_MATERIAL SUPPLIED_.
------------------------------------------------------------------------
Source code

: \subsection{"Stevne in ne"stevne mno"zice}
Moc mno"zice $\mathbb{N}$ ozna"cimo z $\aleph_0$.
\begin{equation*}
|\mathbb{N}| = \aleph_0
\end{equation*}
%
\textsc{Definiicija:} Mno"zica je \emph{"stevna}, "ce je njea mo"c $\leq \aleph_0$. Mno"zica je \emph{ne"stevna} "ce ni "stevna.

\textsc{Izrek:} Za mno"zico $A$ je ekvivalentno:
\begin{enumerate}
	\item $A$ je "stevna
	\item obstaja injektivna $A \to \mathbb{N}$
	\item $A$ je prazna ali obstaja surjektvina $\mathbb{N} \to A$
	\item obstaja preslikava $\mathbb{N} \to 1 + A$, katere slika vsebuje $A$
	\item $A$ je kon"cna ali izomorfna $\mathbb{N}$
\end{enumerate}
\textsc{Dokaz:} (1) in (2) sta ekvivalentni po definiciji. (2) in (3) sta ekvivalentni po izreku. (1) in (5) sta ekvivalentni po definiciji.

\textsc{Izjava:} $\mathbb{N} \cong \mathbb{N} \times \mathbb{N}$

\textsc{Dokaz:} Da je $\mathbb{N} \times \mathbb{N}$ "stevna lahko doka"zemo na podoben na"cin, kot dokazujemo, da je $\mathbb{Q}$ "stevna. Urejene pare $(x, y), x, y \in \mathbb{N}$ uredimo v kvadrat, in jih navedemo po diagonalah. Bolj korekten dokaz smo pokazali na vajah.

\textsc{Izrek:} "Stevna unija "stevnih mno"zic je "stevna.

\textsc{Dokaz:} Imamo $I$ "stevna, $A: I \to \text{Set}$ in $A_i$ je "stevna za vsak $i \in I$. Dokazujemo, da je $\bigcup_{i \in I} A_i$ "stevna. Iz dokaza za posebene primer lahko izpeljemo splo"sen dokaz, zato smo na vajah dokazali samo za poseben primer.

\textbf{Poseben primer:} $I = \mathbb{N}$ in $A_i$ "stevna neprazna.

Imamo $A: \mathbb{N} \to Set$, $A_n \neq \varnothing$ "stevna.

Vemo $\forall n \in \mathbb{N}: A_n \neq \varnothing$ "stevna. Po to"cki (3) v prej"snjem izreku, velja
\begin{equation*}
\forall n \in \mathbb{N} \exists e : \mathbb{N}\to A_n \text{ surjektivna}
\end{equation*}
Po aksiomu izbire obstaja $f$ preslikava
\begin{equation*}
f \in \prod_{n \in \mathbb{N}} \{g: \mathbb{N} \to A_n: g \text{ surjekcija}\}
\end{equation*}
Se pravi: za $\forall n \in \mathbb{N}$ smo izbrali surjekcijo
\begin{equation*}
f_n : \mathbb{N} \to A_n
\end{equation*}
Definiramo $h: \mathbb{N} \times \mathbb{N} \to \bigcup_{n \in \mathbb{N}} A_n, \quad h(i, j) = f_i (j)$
------------------------------------------------------------------------
_WHAT IS NEEDED_.
Start at the first line of the data above. Stop after the line containing "Set$, $A_n \neq", reproducing each line exactly and adding nothing.

_RESPONSE TO THIS TASK_.
Source code

: \subsection{"Stevne in ne"stevne mno"zice}
Moc mno"zice $\mathbb{N}$ ozna"cimo z $\aleph_0$.
\begin{equation*}
|\mathbb{N}| = \aleph_0
\end{equation*}
%
\textsc{Definiicija:} Mno"zica je \emph{"stevna}, "ce je njea mo"c $\leq \aleph_0$. Mno"zica je \emph{ne"stevna} "ce ni "stevna.

\textsc{Izrek:} Za mno"zico $A$ je ekvivalentno:
\begin{enumerate}
	\item $A$ je "stevna
	\item obstaja injektivna $A \to \mathbb{N}$
	\item $A$ je prazna ali obstaja surjektvina $\mathbb{N} \to A$
	\item obstaja preslikava $\mathbb{N} \to 1 + A$, katere slika vsebuje $A$
	\item $A$ je kon"cna ali izomorfna $\mathbb{N}$
\end{enumerate}
\textsc{Dokaz:} (1) in (2) sta ekvivalentni po definiciji. (2) in (3) sta ekvivalentni po izreku. (1) in (5) sta ekvivalentni po definiciji.

\textsc{Izjava:} $\mathbb{N} \cong \mathbb{N} \times \mathbb{N}$

\textsc{Dokaz:} Da je $\mathbb{N} \times \mathbb{N}$ "stevna lahko doka"zemo na podoben na"cin, kot dokazujemo, da je $\mathbb{Q}$ "stevna. Urejene pare $(x, y), x, y \in \mathbb{N}$ uredimo v kvadrat, in jih navedemo po diagonalah. Bolj korekten dokaz smo pokazali na vajah.

\textsc{Izrek:} "Stevna unija "stevnih mno"zic je "stevna.

\textsc{Dokaz:} Imamo $I$ "stevna, $A: I \to \text{Set}$ in $A_i$ je "stevna za vsak $i \in I$. Dokazujemo, da je $\bigcup_{i \in I} A_i$ "stevna. Iz dokaza za posebene primer lahko izpeljemo splo"sen dokaz, zato smo na vajah dokazali samo za poseben primer.

\textbf{Poseben primer:} $I = \mathbb{N}$ in $A_i$ "stevna neprazna.

Imamo $A: \mathbb{N} \to Set$, $A_n \neq \varnothing$ "stevna.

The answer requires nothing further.